**TASK DETAILS**
Copy out all lines from the entries below in which "contains" occurs.

**Saved entries**
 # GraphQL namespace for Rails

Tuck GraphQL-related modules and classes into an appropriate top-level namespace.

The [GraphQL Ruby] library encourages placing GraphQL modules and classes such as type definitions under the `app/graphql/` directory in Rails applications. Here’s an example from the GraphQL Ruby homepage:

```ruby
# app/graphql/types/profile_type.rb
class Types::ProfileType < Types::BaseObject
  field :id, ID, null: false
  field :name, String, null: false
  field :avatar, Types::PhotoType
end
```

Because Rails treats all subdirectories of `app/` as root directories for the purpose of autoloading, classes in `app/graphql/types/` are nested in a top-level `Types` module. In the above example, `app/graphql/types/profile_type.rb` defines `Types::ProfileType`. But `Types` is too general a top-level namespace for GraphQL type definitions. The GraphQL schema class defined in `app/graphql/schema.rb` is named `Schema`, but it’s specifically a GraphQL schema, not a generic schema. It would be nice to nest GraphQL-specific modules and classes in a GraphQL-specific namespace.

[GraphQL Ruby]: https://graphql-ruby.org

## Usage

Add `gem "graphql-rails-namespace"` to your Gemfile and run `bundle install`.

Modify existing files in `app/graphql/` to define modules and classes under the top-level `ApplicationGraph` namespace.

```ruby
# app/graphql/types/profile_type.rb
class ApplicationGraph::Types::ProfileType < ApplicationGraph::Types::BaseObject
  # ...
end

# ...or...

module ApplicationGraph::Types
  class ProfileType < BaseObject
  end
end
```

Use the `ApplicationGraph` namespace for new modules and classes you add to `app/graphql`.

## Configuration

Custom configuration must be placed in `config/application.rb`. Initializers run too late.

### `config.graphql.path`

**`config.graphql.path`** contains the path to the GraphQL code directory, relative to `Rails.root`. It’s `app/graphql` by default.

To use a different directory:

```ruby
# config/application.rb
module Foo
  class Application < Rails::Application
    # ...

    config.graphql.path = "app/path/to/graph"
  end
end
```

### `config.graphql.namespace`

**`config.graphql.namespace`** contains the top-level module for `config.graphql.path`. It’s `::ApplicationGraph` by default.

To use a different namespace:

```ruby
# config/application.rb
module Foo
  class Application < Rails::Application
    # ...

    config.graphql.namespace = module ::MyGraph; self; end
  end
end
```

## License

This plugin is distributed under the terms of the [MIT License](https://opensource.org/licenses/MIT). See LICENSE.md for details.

**SOLUTION TO THE EXERCISE**
**`config.graphql.path`** contains the path to the GraphQL code directory, relative to `Rails.root`. It’s `app/graphql` by default.
**`config.graphql.namespace`** contains the top-level module for `config.graphql.path`. It’s `::ApplicationGraph` by default.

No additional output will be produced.